Jean Louis est mort, il s’est suicidé le jour où il devait reprendre son travail...

samedi 28 août 2010.
 

Jean Louis était agent d’un grand service public, ouvrier de catégorie C. Il avait 44 ans et était responsable du courrier en interne, des navettes, du suivi de l’entretien des voitures, de la reprographie et du suivi du stock du magasin de fournitures. Toujours serviable, il aidait tout le monde et était apprécié de ses collègues.

L’administration pour laquelle il travaillait a, comme les services publics de santé, de la culture ou de l’éducation, été récemment réformée dans le cadre de la Révision Générale des Politiques Publiques. Plusieurs services ont été fusionnés, des contrats de droit privé ont été massivement signés. Dans le cas de Jean Louis, ce sont trois administrations qui se sont retrouvées superposées. De plus, les contre-réformes du gouvernement ont introduit de nouvelles méthodes manageriales, portées par des chefs de services, déconnectés de la réalité, habitués au chiffres et à la politique du quotas, passés par le privé ou formés dans les écoles du pouvoir.

Jean Louis a été affecté dans la nouvelle administration en janvier 2010. De nouveaux locaux ont été assignés à l’administration fusionnée. En préparation du déménagement, Jean Louis travaille pendant des semaines (destruction de dossiers, préparation des cartons, déchetterie, tri, …) sans compter ses heures, et souvent, il travaille une grande partie de la nuit prolongeant parfois son service jusqu’à 6 heures du matin. Les relations avec son ministère d’accueil sont mauvaises, la directrice de l’administration réformée, ne propose rien de concret à Jean-Louis qui devait intégrer les nouveaux locaux à compter du 01 juillet 2010. Sa nouvelle directrice, sans doute adepte du "New public managment", n’avait aucun respect pour Jean-Louis, lui adressant la parole que de façon méprisable comme l’affirment certains de ses collègues. Le poste qu’elle propose à Jean Louis dans cette nouvelle administration n’a rien à voir avec la formation que cet ouvrier avait acquis au cours de sa carrière. Il est prévu que Jean-Louis assure une permanence à l’accueil des usagers, une demi- journée par semaine alors qu’il ne souhaitait absolument pas assurer cette mission et qu’il s’en était expliqué. Il avait même trouvé dans la charte de fonctionnement de sa nouvelle affectation un poste qui lui convenait plus : « Un agent sera désigné comme référent véhicule au sein de chaque pôle » disait le règlement. Cela convenait plus à Jean Louis qui l’avait fait savoir. Le flou des textes, les interprétations abusives faites par sa supérieure on eu raison de l’optimisme de Jean Louis. Après de multiples refus concernant des demandes d’affectation au service du courrier ou des stocks, Jean Louis a jeté l’éponge lorsqu’il a été affecté dans un local minuscule qu’il devait partager avec un autre agent.

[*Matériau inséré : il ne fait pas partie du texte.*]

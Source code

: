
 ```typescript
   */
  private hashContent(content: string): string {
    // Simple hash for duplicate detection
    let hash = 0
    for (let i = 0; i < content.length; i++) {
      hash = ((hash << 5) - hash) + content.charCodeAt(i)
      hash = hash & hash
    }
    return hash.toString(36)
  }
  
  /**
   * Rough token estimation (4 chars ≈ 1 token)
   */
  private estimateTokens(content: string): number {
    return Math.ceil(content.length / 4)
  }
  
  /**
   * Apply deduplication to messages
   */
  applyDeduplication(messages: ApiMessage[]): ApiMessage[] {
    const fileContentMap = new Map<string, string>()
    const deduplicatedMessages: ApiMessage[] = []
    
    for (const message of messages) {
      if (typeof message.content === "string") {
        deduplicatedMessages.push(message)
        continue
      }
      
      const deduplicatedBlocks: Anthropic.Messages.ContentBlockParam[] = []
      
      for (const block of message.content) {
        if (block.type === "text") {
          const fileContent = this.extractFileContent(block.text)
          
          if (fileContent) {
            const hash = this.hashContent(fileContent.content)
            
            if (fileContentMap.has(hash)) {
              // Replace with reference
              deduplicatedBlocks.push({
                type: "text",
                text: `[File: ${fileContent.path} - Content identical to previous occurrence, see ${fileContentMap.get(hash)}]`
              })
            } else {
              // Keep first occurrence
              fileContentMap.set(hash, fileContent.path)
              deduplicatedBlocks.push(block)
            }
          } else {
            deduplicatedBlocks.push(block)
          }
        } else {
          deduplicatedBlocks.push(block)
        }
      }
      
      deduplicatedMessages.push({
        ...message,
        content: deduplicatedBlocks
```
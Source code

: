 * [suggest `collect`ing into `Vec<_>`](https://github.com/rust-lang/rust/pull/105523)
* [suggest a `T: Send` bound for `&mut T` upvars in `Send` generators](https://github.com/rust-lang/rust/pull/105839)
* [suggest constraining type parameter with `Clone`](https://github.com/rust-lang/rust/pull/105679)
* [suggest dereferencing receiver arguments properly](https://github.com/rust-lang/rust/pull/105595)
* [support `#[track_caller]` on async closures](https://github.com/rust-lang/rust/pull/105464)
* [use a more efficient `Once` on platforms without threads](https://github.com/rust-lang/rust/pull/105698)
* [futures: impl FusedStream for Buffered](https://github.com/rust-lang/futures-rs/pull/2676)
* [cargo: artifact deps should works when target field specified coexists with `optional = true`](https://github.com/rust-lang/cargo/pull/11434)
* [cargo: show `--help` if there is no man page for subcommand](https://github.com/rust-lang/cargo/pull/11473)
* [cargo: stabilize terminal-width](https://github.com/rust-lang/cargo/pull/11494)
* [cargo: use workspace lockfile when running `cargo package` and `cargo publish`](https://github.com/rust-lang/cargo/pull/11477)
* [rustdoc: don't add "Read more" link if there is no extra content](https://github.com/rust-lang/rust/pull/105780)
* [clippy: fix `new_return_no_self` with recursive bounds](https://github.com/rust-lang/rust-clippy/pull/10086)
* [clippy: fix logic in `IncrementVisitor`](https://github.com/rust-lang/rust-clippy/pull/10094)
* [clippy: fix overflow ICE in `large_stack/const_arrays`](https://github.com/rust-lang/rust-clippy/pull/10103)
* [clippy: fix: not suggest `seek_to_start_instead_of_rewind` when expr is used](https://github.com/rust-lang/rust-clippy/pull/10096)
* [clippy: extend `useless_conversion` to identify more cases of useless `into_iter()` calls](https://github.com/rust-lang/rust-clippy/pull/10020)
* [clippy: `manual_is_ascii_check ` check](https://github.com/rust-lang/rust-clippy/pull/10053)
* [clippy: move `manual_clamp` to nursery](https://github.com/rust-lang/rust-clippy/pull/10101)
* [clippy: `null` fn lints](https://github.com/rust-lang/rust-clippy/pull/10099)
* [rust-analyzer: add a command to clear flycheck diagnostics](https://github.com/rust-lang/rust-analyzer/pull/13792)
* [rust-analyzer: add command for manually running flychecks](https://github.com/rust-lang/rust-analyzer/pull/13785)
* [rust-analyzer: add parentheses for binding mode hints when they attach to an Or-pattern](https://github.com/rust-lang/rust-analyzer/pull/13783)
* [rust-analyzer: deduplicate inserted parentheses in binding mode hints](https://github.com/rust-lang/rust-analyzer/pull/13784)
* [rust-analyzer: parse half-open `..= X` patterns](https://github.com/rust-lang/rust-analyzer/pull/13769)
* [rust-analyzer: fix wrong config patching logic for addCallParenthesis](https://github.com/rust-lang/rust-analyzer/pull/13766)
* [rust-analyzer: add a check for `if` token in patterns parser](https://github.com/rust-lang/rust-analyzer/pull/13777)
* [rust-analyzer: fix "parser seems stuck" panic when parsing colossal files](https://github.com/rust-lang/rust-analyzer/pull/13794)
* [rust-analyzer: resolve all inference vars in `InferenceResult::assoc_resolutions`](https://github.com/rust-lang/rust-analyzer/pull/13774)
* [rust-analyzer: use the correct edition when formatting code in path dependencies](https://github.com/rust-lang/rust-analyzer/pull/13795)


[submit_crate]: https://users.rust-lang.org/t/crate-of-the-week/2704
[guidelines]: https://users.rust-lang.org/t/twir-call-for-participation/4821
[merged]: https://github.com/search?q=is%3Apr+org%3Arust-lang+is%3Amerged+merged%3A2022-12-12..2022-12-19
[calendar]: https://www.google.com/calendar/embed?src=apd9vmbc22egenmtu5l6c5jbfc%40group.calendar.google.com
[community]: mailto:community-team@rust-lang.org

Il ne se sentait pas à l’aise dans cette nouvelle administration, ne comprenait plus ce qu’on attendait de lui et ne se repérait pas dans le dédale de services et de petits chefs que l’administration réformée lui ordonnait d’écouter. Ne sachant plus pour qui il travaillait, faisant le déménagement d’une administration puis d’une autre, devant rendre des comptes à un troisième service, il se perdait et la complexité de la fusion lui posait un problème. Jean Louis avait signalé sa situation à l’inspectrice principale de son ministère de tutelle, quel soutien lui a-t-elle apporté ? Elle n’a même pas pris soin d’enquêter. Jean Louis est parti en congés , en juillet, complètement épuisé. Après 5 semaines de congés, personne n’attendait Jean-Louis au sein de l’administration réformée, aucune fiche de poste n’était prévue, il ne savait absolument pas ce qu’il devait faire.

Jean-Louis s’est suicidé le jour où il devait reprendre son travail… ce n’est sûrement pas un hasard.

Le journal local de la région où était né Jean Louis a pudiquement parlé de son décès...rien sur ses conditions de travail, sur sa vie, comme si la vie d’un ouvrier déprimé par la marche d’un système de plus en plus impersonnel, tourné vers le fric et individualiste, ne valait rien...C’est la morale de notre époque, et je la trouve dégueulasse.